London Riots 2011: Violence Caught on Surveillance Cameras

Police post suspects' shots from surveillance cameras on Flickr.

ByABC News
August 10, 2011, 2:12 PM

Aug. 11, 2011 — -- British police, trying to catch instigators of the London riots, fought back with technology: They posted alleged rioters' photos on their Flickr Photostream.

It wasn't hard to get the pictures. The London area is reported to have 8,000 surveillance cameras watching the streets, although authorities will not confirm the number. People in the United Kingdom are believed to be the most watched in the world.

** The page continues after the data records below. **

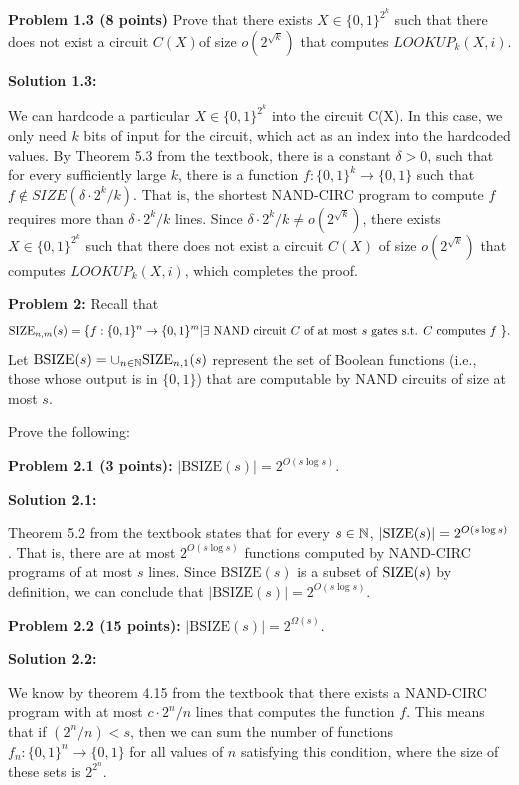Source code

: \documentclass[11pt]{article}
\begin{document}
\textbf{Problem 1.3 (8 points)} Prove that there exists $X \in \{0,1\}^{2^k}$ such that there does not exist a circuit $C(X)$\footnotemark[1] of size $o(2^{\sqrt k})$ that computes $LOOKUP_k(X,i)$.

\textbf{Solution 1.3:}%

We can hardcode a particular $X \in \{0,1\}^{2^k}$ into the circuit C(X). In this case, we only need $k$ bits of input for the circuit, which act as an index into the hardcoded values. By Theorem 5.3 from the textbook, there is a constant
$\delta > 0$, such that for every sufficiently large $k$, there is a function
$f: \{0, 1\}^k \to \{0, 1\}$ such that $f \notin SIZE(\delta \cdot 2^k / k)$. That is, the shortest NAND-CIRC program to compute $f$ requires more than $\delta \cdot 2^k / k $ lines. Since $\delta \cdot 2^k / k \neq o(2^{\sqrt k})$, there exists $X \in \{0,1\}^{2^k}$ such that there does not exist a circuit $C(X)$ of size $o(2^{\sqrt k})$ that computes $LOOKUP_k(X,i)$, which completes the proof.

\newpage

\newcommand{\BSize}{\mathrm{BSIZE}}

\textbf{Problem 2:}
Recall that 
$$\mathrm{SIZE}_{n,m}(s) = \{f:\{0,1\}^n \to \{0,1\}^m | \exists \mbox{ NAND circuit $C$ of at most $s$ gates s.t. $C$ computes $f$ }\}.$$ 
Let $\BSize(s) = \cup_{n \in \N}  \Size_{n,1}(s)$ represent the set of Boolean functions (i.e., those whose output is in $\{0,1\}$) that are computable by NAND circuits of size at most $s$.

Prove the following:

\textbf{Problem 2.1 (3 points):} $|\BSize(s)| =  2^{O(s \log s)}$. 

\textbf{Solution 2.1:}%

Theorem 5.2 from the textbook states that for every $s \in \mathbb{N}$, $|\mathrm{SIZE}(s)| =  2^{O(s \log s)}$. That is, there are at most $2^{O(s \log s)}$ functions computed by NAND-CIRC programs of at most $s$ lines. Since $\BSize(s)$ is a subset of $\mathrm{SIZE}(s)$ by definition, we can conclude that $|\BSize(s)| =  2^{O(s \log s)}$.


\textbf{Problem 2.2 (15 points):} $|\BSize(s)| = 2^{\Omega(s)}$.

\textbf{Solution 2.2:}%

We know by theorem 4.15 from the textbook that there exists a NAND-CIRC program with at most $c \cdot 2^n / n$ lines that computes the function $f$. This means that if $(2^n / n) < s$, then we can sum the number of functions $f_n: \{0, 1\}^n \to \{0, 1\}$ for all values of $n$ satisfying this condition, where the size of these sets is $2^{2^n}$.
\end{document}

By one estimate, there is one Closed Circuit Television (CCTV) camera for every 14 citizens, so police have countless images from the riots.

"Picture by picture, these criminals are being identified and arrested, and we will not let any phony concerns about human rights get in the way of the publication of these pictures and arrest of these individuals," said Prime Minister David Cameron.

Cameron also said today he would look into whether authorities could limit the use of BlackBerry Messenger, Facebook and Twitter to organize unlawful protests. Police have been forced to concede they had missed messages sent via smartphones after the violence began. He said authorities would investigate "whether it would be right to stop people communicating via these websites and services when we know they are plotting violence, disorder and criminality."

Police invited the public to call if they recognized suspected rioters whose images were posted publicly. Captions on them were cryptic: "A female wearing a vest top who has just carried items from Richer Sounds," or, "A male with grey hooded top and black body warmer about to enter Cash Plus in Thornton Heath."

Facial Recognition

Asking for public help was just one extra step. Face-recognition technology is now inexpensive and widespread, and police could easily use it to match alleged looters' pictures with party photos they might have posted on Facebook or

"A lot of these youths are wearing scarves to hide their faces but we're not just reliant on that," Martin Lazell, chairman of the Public CCTV Managers Association in London, said to the Christian Science Monitor. "We can identify people on how they walk, their height, their clothes, shoes, all manner of things."

The possibility of mass unmasking has divided Britons and Americans alike. Many people, angered at the violence, are anxious to see the perpetrators caught. Others say the technology is only as good as the people who use it, and innocent people could be caught in legal nightmares.

On the website Hacker News, people were invited: "Help work out how to do facial recognition on the police photos."

A user replied, "Please do not do this. It compromises people's right to privacy and will artificially incriminate people who may not be participating but are bystanding or trying to get home."

Such arguments will rage as London police pursue one of the largest investigations in recent years.

"If there was ever a need for an evidence-based approach to a social problem, this is it," said Simon Davies, head of a London group called Privacy International. "When Parliament meets to discuss the riots, it should demand evidence to back up any claim of blame, and it should institute a rigorous process to ensure that any response is justified, lawful, viable and fair."